As the rich get richer and the middle class disappears, public transit is one of the few things keeping the working class among the working. The bus is "survival," says East Hills custodian and security guard Charles Edward Fitzpatrick Jr., who rides the bus to his two Downtown jobs most days. "You've got to work to eat."

And yet, here as in most cities, transit is threatened by auto-myopia. Today, blacks and whites aren't riding in different parts of the bus, but often in different vehicles altogether. While many blacks are bound to the bus, suburban whites have comfy commuter rails -- in Pittsburgh, it's the Upper Saint Clair-bound T versus the Martin Luther King Jr. East Busway -- and, worse, private vehicles, which have literally put miles between the car-driving suburbanites and the inner city.

In Save Our Transit founder Steve Donahue's native Baton Rouge -- like Fitzpatrick's hometown of Nashville and Rosa Parks' adopted Motor City -- sparse service makes transit a last resort, leading to neglect as "politicians look at it like food stamps," Donahue says, as if "people who ride it are somehow defective."

Even here, where service is better, Donahue says, "I had someone ask me yesterday, 'Are there a lot of black people on the bus?' I said, 'Yeah, but [passengers are] mixed.' At least we have integrated rush hours!

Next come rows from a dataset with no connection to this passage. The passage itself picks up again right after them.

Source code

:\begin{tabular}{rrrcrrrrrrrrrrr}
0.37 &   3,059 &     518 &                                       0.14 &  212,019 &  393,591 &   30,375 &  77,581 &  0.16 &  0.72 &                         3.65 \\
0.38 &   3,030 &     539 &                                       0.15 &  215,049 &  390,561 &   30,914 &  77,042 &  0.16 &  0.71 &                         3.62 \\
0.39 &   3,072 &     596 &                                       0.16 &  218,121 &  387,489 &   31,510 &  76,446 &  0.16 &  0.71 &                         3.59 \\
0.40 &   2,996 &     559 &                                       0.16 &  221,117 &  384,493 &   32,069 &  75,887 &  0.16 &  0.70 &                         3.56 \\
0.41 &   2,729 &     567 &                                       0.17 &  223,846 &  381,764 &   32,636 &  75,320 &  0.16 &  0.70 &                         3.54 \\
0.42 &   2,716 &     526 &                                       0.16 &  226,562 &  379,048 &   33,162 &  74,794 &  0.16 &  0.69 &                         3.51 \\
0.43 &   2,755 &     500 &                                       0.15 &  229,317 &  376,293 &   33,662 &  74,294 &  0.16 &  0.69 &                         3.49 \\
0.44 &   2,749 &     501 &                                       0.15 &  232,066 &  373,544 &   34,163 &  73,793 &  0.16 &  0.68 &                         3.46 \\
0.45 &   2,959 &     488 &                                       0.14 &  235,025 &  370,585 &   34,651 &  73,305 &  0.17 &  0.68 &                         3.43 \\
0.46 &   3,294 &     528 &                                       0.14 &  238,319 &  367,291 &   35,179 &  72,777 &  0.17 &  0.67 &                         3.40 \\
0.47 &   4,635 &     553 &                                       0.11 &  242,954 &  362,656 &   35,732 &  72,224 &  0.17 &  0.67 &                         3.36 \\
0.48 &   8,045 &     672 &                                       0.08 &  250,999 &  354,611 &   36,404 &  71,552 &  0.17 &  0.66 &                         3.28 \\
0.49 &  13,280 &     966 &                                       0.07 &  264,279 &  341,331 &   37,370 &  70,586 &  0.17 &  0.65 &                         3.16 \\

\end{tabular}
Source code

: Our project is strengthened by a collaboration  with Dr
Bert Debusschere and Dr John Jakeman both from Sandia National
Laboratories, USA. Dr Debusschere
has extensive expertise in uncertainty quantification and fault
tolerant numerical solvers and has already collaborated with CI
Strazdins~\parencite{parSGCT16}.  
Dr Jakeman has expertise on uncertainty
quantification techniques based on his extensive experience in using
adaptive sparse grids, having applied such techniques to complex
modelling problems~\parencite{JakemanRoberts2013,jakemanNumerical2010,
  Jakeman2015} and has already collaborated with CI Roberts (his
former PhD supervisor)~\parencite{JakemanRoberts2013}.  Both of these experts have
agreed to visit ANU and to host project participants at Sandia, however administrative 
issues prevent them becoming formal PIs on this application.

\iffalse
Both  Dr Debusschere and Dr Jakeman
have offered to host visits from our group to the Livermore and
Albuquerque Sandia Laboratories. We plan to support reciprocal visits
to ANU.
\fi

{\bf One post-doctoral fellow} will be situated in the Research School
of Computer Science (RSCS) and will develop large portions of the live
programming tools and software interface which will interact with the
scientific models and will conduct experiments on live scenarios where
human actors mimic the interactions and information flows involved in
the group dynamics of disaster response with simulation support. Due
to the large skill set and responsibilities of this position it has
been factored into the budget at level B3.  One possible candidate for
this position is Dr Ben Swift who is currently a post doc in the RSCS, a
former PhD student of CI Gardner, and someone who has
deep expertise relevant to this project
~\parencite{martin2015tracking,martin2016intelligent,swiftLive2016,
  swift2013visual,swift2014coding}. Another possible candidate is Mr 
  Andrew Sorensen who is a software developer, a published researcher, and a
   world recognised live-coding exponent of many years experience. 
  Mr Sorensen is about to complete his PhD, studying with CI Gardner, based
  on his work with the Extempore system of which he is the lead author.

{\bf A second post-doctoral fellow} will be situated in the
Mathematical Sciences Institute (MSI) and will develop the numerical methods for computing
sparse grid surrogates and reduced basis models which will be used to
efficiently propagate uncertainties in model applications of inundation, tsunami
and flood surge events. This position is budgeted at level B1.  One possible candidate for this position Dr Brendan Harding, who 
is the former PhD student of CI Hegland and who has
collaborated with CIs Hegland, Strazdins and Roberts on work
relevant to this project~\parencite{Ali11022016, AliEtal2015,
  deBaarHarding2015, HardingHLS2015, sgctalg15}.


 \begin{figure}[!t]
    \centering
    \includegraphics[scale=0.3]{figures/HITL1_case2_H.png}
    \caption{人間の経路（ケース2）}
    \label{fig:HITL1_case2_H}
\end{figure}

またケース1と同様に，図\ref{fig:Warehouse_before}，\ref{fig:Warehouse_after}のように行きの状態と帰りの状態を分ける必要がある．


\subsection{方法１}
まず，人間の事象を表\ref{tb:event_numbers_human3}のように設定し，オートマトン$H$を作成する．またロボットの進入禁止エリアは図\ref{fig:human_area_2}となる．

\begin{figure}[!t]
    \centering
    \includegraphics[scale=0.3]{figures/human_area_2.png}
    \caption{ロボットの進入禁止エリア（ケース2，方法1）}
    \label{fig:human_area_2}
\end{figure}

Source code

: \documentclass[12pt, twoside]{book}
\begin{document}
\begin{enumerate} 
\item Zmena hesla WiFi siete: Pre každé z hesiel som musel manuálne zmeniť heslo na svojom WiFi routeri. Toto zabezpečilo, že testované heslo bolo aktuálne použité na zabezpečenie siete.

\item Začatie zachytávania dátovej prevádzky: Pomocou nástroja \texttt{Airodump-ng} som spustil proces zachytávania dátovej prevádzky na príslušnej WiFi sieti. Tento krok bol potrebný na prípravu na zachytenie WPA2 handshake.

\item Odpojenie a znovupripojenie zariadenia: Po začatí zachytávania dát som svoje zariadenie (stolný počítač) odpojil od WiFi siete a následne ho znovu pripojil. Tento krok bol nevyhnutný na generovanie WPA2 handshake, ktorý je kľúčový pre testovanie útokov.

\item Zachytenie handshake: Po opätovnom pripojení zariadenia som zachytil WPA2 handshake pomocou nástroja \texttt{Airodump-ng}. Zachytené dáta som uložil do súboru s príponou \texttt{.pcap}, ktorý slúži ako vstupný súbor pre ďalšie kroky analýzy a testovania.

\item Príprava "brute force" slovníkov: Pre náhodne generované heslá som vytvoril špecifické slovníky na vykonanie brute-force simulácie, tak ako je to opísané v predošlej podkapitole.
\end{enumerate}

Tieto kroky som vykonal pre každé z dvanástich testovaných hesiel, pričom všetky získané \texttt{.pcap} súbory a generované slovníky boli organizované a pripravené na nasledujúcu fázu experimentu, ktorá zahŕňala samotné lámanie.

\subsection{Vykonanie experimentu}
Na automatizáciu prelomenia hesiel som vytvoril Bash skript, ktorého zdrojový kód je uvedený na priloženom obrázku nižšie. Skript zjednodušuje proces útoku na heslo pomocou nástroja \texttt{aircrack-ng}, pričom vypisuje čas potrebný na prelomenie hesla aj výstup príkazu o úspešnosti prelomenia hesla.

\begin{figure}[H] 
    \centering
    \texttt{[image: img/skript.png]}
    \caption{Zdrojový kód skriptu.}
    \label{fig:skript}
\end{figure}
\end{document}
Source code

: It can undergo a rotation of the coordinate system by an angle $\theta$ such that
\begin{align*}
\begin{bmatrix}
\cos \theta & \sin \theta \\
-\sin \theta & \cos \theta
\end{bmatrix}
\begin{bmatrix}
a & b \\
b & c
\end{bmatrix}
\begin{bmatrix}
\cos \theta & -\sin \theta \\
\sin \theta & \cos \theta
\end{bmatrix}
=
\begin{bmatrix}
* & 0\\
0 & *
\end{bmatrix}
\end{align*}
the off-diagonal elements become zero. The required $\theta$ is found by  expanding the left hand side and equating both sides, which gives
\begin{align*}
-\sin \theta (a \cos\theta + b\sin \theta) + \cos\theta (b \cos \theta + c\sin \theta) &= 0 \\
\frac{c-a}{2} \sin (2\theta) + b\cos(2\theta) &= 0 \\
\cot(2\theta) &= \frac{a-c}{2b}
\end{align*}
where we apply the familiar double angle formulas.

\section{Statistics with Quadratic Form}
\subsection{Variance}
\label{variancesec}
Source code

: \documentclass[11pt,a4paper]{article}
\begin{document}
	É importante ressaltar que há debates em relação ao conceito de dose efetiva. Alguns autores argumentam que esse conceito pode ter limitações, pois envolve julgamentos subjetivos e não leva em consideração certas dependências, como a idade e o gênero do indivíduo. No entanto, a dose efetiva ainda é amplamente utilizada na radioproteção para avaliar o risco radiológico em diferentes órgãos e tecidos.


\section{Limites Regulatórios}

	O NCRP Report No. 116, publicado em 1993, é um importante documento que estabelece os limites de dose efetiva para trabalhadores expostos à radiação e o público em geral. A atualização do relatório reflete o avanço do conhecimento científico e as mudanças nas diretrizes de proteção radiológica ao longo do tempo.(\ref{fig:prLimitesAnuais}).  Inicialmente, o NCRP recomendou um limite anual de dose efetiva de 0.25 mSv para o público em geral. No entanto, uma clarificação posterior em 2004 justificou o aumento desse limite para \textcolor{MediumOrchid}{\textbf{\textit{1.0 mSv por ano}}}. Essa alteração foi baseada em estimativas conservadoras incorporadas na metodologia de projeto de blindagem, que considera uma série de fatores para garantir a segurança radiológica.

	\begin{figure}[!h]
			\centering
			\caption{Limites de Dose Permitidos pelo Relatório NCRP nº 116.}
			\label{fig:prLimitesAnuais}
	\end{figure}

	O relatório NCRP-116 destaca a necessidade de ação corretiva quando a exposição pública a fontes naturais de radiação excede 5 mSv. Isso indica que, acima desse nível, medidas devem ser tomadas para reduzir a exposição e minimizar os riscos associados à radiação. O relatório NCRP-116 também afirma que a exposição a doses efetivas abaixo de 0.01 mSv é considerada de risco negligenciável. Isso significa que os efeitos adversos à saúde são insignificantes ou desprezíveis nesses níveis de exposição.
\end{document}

"Most of the white people I know just use the bus to get to their jobs, but a lot of people, black and white, need the bus to get everywhere they can't walk. On the 86B Frankstown on a Saturday, sometimes I'll be the only white person."

If the Port Authority's state funding crisis isn't over before its emergency funding runs out in 2006, we may see the return of threats to eliminate evening and weekend service, which would hurt the poor, not the middle-class, and disproportionately more blacks. "It's not just an inconvenience," Donahue says, "it impacts people's ability to put food on the table. Rosa Parks responded to the circumstances of her day. If she were young and still riding the bus today, how would she respond?"